As a professor of Theater and Film at Long Beach City College, Desai founded ICT in 1985 in a 99-seat “black-box” playhouse on the college campus. ICT has expanded over the decades, for a time alternating productions between the original playhouse and the new and larger Long Beach Performing Arts Center, until in 2000 the company committed to the Center Theater as its full-time home and was recognized by the City Council as the official resident theater of the City of Long Beach.[2] The Theater operates under an SPT Agreement with Actors Equity Association.

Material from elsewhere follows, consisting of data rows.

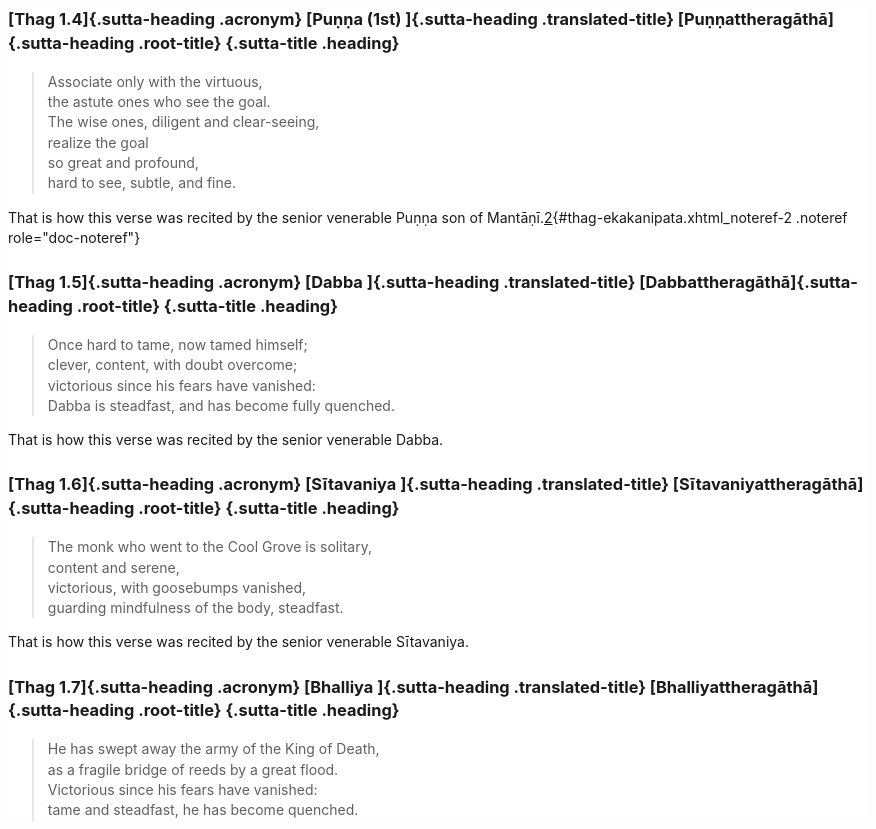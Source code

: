 </article>
<article id="thag1.4">

### [Thag 1.4]{.sutta-heading .acronym} [Puṇṇa (1st) ]{.sutta-heading .translated-title} [Puṇṇattheragāthā]{.sutta-heading .root-title} {.sutta-title .heading}

> Associate only with the virtuous,\
> the astute ones who see the goal.\
> The wise ones, diligent and clear-seeing,\
> realize the goal\
> so great and profound,\
> hard to see, subtle, and fine.

That is how this verse was recited by the senior venerable Puṇṇa son of
Mantāṇī.[2](endnotes.xhtml_note-2){#thag-ekakanipata.xhtml_noteref-2
.noteref role="doc-noteref"}

</article>
<article id="thag1.5">

### [Thag 1.5]{.sutta-heading .acronym} [Dabba ]{.sutta-heading .translated-title} [Dabbattheragāthā]{.sutta-heading .root-title} {.sutta-title .heading}

> Once hard to tame, now tamed himself;\
> clever, content, with doubt overcome;\
> victorious since his fears have vanished:\
> Dabba is steadfast, and has become fully quenched.

That is how this verse was recited by the senior venerable Dabba.

</article>
<article id="thag1.6">

### [Thag 1.6]{.sutta-heading .acronym} [Sītavaniya ]{.sutta-heading .translated-title} [Sītavaniyattheragāthā]{.sutta-heading .root-title} {.sutta-title .heading}

> The monk who went to the Cool Grove is solitary,\
> content and serene,\
> victorious, with goosebumps vanished,\
> guarding mindfulness of the body, steadfast.

That is how this verse was recited by the senior venerable Sītavaniya.

</article>
<article id="thag1.7">

### [Thag 1.7]{.sutta-heading .acronym} [Bhalliya ]{.sutta-heading .translated-title} [Bhalliyattheragāthā]{.sutta-heading .root-title} {.sutta-title .heading}

> He has swept away the army of the King of Death,\
> as a fragile bridge of reeds by a great flood.\
> Victorious since his fears have vanished:\
> tame and steadfast, he has become quenched.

When Desai stepped down as artistic director in 2011, ICT’s board appointed his wife and theatrical partner, caryn morse desai (who prefers the lower case spelling), as the new artistic director.[3] The current director desai is a graduate of the MFA directing program of the University of California, Irvine, where, as a student of Keith Fowler, she was encouraged to emphasize her “evident producing abilities.” She is the recipient of awards from the Los Angeles Drama Critics Circle, from the NAACP, LA Weekly, Ovations, and Drama-Logue. She has been a member of the acting faculty of Long Beach City College and has also taught at USC.
ICT’s first production in 1985 was of Robin Swados’ play The Quiet End, one of the earliest dramas of the AIDs crisis in America. It set a tone for the ICT repertory which, in addition to plays of familial relationships and musical entertainments—including such modern classics as The Threepenny Opera and Master Class—regularly experiments with new works and with edgy contemporary pieces of social significance. In 2011, for example, in announcing the first slate of plays under her directorship, caryn desai said, “I like to think of this season as being not quite PC’.”[4] The season consisted of Ken Ludwig’s Leading Ladies; the musical revue Ain’t Misbehavin’; two premieres—a political musical, The Fix, and Michael Hollinger’s Ghost-Writer-- and Yasmina Reza’s provocative God of Carnage.[5]
Now in its thirty-fifth year, ICT presents a five-play season and runs several educational outreach programs. ICT has received over 400 awards for excellence in professional theatre. The New York Times has cited ICT as an innovative theatre, and the Los Angeles Times named ICT one of the top ten theatres in Southern California. In 1997 and 2000, ICT received the Los Angeles Drama Critics Circle’s Award for Sustained Excellence in Theater. ICT relies on ticket sales and donations from individuals, corporations, foundations and the government for support.[6]